» Aim of the task
For the copy, please give all of the data again exactly and leave the pictures out.

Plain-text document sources
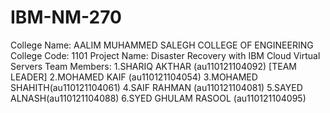 # IBM-NM-270
College Name: AALIM MUHAMMED SALEGH COLLEGE OF ENGINEERING
College Code: 1101
Project Name: Disaster Recovery with IBM Cloud Virtual Servers
Team Members:
  1.SHARIQ AKTHAR (au110121104092) [TEAM LEADER]
  2.MOHAMED KAIF (au110121104054)
  3.MOHAMED SHAHITH(au110121104061)
  4.SAIF RAHMAN (au110121104081)
  5.SAYED ALNASH(au110121104088)
  6.SYED GHULAM RASOOL (au110121104095)
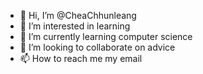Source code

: - 👋 Hi, I’m @CheaChhunleang
- 👀 I’m interested in learning
- 🌱 I’m currently learning computer science
- 💞️ I’m looking to collaborate on advice
- 📫 How to reach me my email

<!---
CheaChhunleang/CheaChhunleang is a ✨ special ✨ repository because its `README.md` (this file) appears on your GitHub profile.
You can click the Preview link to take a look at your changes.
--->
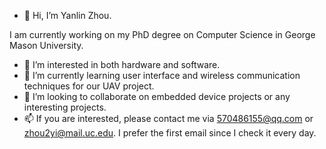 - 👋 Hi, I’m Yanlin Zhou.

I am currently working on my PhD degree on Computer Science in George Mason University.
- 👀 I’m interested in both hardware and software.
- 🌱 I’m currently learning user interface and wireless communication techniques for our UAV project.
- 💞️ I’m looking to collaborate on embedded device projects or any interesting projects.
- 📫 If you are interested, please contact me via 570486155@qq.com or zhou2yi@mail.uc.edu. I prefer the first email since I check it every day.

<!---
Zed2135/Zed2135 is a ✨ special ✨ repository because its `README.md` (this file) appears on your GitHub profile.
You can click the Preview link to take a look at your changes.
--->

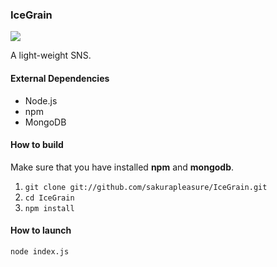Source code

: ### IceGrain
[![][travis-badge]][travis-link]

A light-weight SNS.

#### External Dependencies

+ Node.js
+ npm
+ MongoDB

#### How to build

Make sure that you have installed **npm** and **mongodb**.

1. `git clone git://github.com/sakurapleasure/IceGrain.git`
2. `cd IceGrain`
3. `npm install`

#### How to launch
`node index.js`

[travis-link]: https://travis-ci.org/sakurapleasure/IceGrain
[travis-badge]: https://travis-ci.org/sakurapleasure/IceGrain.svg?branch=master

» Response below
 # IBM-NM-270
College Name: AALIM MUHAMMED SALEGH COLLEGE OF ENGINEERING
College Code: 1101
Project Name: Disaster Recovery with IBM Cloud Virtual Servers
Team Members:
  1.SHARIQ AKTHAR (au110121104092) [TEAM LEADER]
  2.MOHAMED KAIF (au110121104054)
  3.MOHAMED SHAHITH(au110121104061)
  4.SAIF RAHMAN (au110121104081)
  5.SAYED ALNASH(au110121104088)
  6.SYED GHULAM RASOOL (au110121104095)
Source code

: - 👋 Hi, I’m @CheaChhunleang
- 👀 I’m interested in learning
- 🌱 I’m currently learning computer science
- 💞️ I’m looking to collaborate on advice
- 📫 How to reach me my email

<!---
CheaChhunleang/CheaChhunleang is a ✨ special ✨ repository because its `README.md` (this file) appears on your GitHub profile.
You can click the Preview link to take a look at your changes.
--->
 - 👋 Hi, I’m Yanlin Zhou.

I am currently working on my PhD degree on Computer Science in George Mason University.
- 👀 I’m interested in both hardware and software.
- 🌱 I’m currently learning user interface and wireless communication techniques for our UAV project.
- 💞️ I’m looking to collaborate on embedded device projects or any interesting projects.
- 📫 If you are interested, please contact me via 570486155@qq.com or zhou2yi@mail.uc.edu. I prefer the first email since I check it every day.

<!---
Zed2135/Zed2135 is a ✨ special ✨ repository because its `README.md` (this file) appears on your GitHub profile.
You can click the Preview link to take a look at your changes.
--->

Source code

: ### IceGrain
[![][travis-badge]][travis-link]

A light-weight SNS.

#### External Dependencies

+ Node.js
+ npm
+ MongoDB

#### How to build

Make sure that you have installed **npm** and **mongodb**.

1. `git clone git://github.com/sakurapleasure/IceGrain.git`
2. `cd IceGrain`
3. `npm install`

#### How to launch
`node index.js`

[travis-link]: https://travis-ci.org/sakurapleasure/IceGrain
[travis-badge]: https://travis-ci.org/sakurapleasure/IceGrain.svg?branch=master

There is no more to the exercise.